**WORK ORDER**
Every line of the data must be set down exactly as shown.

**RECORDS FOR PROCESSING**
....

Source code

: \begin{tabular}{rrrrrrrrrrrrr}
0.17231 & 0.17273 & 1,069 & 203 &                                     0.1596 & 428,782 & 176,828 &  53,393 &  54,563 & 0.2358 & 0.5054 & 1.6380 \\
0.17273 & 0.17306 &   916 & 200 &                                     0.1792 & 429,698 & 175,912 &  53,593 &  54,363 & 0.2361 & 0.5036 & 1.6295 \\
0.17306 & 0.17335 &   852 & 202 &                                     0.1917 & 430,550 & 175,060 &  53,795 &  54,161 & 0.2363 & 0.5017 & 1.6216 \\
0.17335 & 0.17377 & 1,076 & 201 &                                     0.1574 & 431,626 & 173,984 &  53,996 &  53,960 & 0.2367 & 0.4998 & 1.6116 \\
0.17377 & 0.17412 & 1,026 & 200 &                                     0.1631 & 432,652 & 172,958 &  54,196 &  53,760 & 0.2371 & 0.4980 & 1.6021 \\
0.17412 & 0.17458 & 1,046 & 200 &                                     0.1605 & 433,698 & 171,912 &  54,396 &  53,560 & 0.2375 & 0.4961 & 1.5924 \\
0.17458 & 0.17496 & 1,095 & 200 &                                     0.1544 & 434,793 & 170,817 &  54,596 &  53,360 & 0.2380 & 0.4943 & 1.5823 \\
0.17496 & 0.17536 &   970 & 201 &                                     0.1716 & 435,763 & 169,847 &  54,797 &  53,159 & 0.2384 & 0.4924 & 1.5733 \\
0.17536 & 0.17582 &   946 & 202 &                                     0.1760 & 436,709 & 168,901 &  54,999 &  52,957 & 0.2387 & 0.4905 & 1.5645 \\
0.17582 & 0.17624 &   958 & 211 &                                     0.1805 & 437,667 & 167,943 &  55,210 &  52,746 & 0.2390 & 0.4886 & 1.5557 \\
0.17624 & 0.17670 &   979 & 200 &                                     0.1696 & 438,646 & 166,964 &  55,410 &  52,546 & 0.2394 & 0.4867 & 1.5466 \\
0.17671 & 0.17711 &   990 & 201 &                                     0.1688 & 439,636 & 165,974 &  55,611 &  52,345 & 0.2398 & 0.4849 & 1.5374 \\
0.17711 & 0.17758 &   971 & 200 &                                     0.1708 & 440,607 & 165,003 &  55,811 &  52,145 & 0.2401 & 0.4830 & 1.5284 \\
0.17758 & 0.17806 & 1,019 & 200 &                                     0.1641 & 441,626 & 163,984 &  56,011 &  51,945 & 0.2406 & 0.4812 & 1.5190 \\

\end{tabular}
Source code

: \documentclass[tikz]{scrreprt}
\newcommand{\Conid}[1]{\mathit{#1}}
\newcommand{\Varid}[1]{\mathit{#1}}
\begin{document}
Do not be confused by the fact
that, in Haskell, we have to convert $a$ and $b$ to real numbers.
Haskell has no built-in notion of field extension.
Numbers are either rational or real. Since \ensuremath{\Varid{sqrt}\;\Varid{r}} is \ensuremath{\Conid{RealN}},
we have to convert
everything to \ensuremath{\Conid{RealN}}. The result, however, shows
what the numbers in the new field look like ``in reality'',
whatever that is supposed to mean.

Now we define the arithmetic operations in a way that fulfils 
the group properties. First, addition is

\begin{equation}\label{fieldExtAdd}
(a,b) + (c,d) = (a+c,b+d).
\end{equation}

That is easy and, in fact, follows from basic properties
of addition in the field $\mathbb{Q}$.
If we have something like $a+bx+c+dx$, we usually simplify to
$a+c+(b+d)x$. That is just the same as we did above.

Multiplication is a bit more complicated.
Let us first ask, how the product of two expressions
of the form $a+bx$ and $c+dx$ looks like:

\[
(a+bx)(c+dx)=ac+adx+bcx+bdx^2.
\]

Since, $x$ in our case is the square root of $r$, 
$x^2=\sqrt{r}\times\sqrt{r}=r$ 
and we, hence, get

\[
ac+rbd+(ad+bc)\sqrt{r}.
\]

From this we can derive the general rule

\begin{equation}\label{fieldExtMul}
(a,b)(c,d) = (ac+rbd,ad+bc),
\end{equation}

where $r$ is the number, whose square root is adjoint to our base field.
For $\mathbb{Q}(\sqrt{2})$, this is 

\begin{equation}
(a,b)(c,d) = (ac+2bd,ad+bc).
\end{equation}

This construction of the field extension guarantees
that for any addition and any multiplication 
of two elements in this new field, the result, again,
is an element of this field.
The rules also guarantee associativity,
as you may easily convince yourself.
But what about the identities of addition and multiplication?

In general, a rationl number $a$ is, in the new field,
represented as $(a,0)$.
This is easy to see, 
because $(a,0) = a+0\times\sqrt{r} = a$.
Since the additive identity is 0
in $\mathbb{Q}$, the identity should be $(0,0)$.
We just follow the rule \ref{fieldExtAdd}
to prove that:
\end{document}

....

**RESPONSE AREA**
Source code

: \begin{tabular}{rrrrrrrrrrrrr}
0.17231 & 0.17273 & 1,069 & 203 &                                     0.1596 & 428,782 & 176,828 &  53,393 &  54,563 & 0.2358 & 0.5054 & 1.6380 \\
0.17273 & 0.17306 &   916 & 200 &                                     0.1792 & 429,698 & 175,912 &  53,593 &  54,363 & 0.2361 & 0.5036 & 1.6295 \\
0.17306 & 0.17335 &   852 & 202 &                                     0.1917 & 430,550 & 175,060 &  53,795 &  54,161 & 0.2363 & 0.5017 & 1.6216 \\
0.17335 & 0.17377 & 1,076 & 201 &                                     0.1574 & 431,626 & 173,984 &  53,996 &  53,960 & 0.2367 & 0.4998 & 1.6116 \\
0.17377 & 0.17412 & 1,026 & 200 &                                     0.1631 & 432,652 & 172,958 &  54,196 &  53,760 & 0.2371 & 0.4980 & 1.6021 \\
0.17412 & 0.17458 & 1,046 & 200 &                                     0.1605 & 433,698 & 171,912 &  54,396 &  53,560 & 0.2375 & 0.4961 & 1.5924 \\
0.17458 & 0.17496 & 1,095 & 200 &                                     0.1544 & 434,793 & 170,817 &  54,596 &  53,360 & 0.2380 & 0.4943 & 1.5823 \\
0.17496 & 0.17536 &   970 & 201 &                                     0.1716 & 435,763 & 169,847 &  54,797 &  53,159 & 0.2384 & 0.4924 & 1.5733 \\
0.17536 & 0.17582 &   946 & 202 &                                     0.1760 & 436,709 & 168,901 &  54,999 &  52,957 & 0.2387 & 0.4905 & 1.5645 \\
0.17582 & 0.17624 &   958 & 211 &                                     0.1805 & 437,667 & 167,943 &  55,210 &  52,746 & 0.2390 & 0.4886 & 1.5557 \\
0.17624 & 0.17670 &   979 & 200 &                                     0.1696 & 438,646 & 166,964 &  55,410 &  52,546 & 0.2394 & 0.4867 & 1.5466 \\
0.17671 & 0.17711 &   990 & 201 &                                     0.1688 & 439,636 & 165,974 &  55,611 &  52,345 & 0.2398 & 0.4849 & 1.5374 \\
0.17711 & 0.17758 &   971 & 200 &                                     0.1708 & 440,607 & 165,003 &  55,811 &  52,145 & 0.2401 & 0.4830 & 1.5284 \\
0.17758 & 0.17806 & 1,019 & 200 &                                     0.1641 & 441,626 & 163,984 &  56,011 &  51,945 & 0.2406 & 0.4812 & 1.5190 \\

\end{tabular}
Source code

: \documentclass[tikz]{scrreprt}
\newcommand{\Conid}[1]{\mathit{#1}}
\newcommand{\Varid}[1]{\mathit{#1}}
\begin{document}
Do not be confused by the fact
that, in Haskell, we have to convert $a$ and $b$ to real numbers.
Haskell has no built-in notion of field extension.
Numbers are either rational or real. Since \ensuremath{\Varid{sqrt}\;\Varid{r}} is \ensuremath{\Conid{RealN}},
we have to convert
everything to \ensuremath{\Conid{RealN}}. The result, however, shows
what the numbers in the new field look like ``in reality'',
whatever that is supposed to mean.

Now we define the arithmetic operations in a way that fulfils 
the group properties. First, addition is

\begin{equation}\label{fieldExtAdd}
(a,b) + (c,d) = (a+c,b+d).
\end{equation}

That is easy and, in fact, follows from basic properties
of addition in the field $\mathbb{Q}$.
If we have something like $a+bx+c+dx$, we usually simplify to
$a+c+(b+d)x$. That is just the same as we did above.

Multiplication is a bit more complicated.
Let us first ask, how the product of two expressions
of the form $a+bx$ and $c+dx$ looks like:

\[
(a+bx)(c+dx)=ac+adx+bcx+bdx^2.
\]

Since, $x$ in our case is the square root of $r$, 
$x^2=\sqrt{r}\times\sqrt{r}=r$ 
and we, hence, get

\[
ac+rbd+(ad+bc)\sqrt{r}.
\]

From this we can derive the general rule

\begin{equation}\label{fieldExtMul}
(a,b)(c,d) = (ac+rbd,ad+bc),
\end{equation}

where $r$ is the number, whose square root is adjoint to our base field.
For $\mathbb{Q}(\sqrt{2})$, this is 

\begin{equation}
(a,b)(c,d) = (ac+2bd,ad+bc).
\end{equation}

This construction of the field extension guarantees
that for any addition and any multiplication 
of two elements in this new field, the result, again,
is an element of this field.
The rules also guarantee associativity,
as you may easily convince yourself.
But what about the identities of addition and multiplication?

In general, a rationl number $a$ is, in the new field,
represented as $(a,0)$.
This is easy to see, 
because $(a,0) = a+0\times\sqrt{r} = a$.
Since the additive identity is 0
in $\mathbb{Q}$, the identity should be $(0,0)$.
We just follow the rule \ref{fieldExtAdd}
to prove that:
\end{document}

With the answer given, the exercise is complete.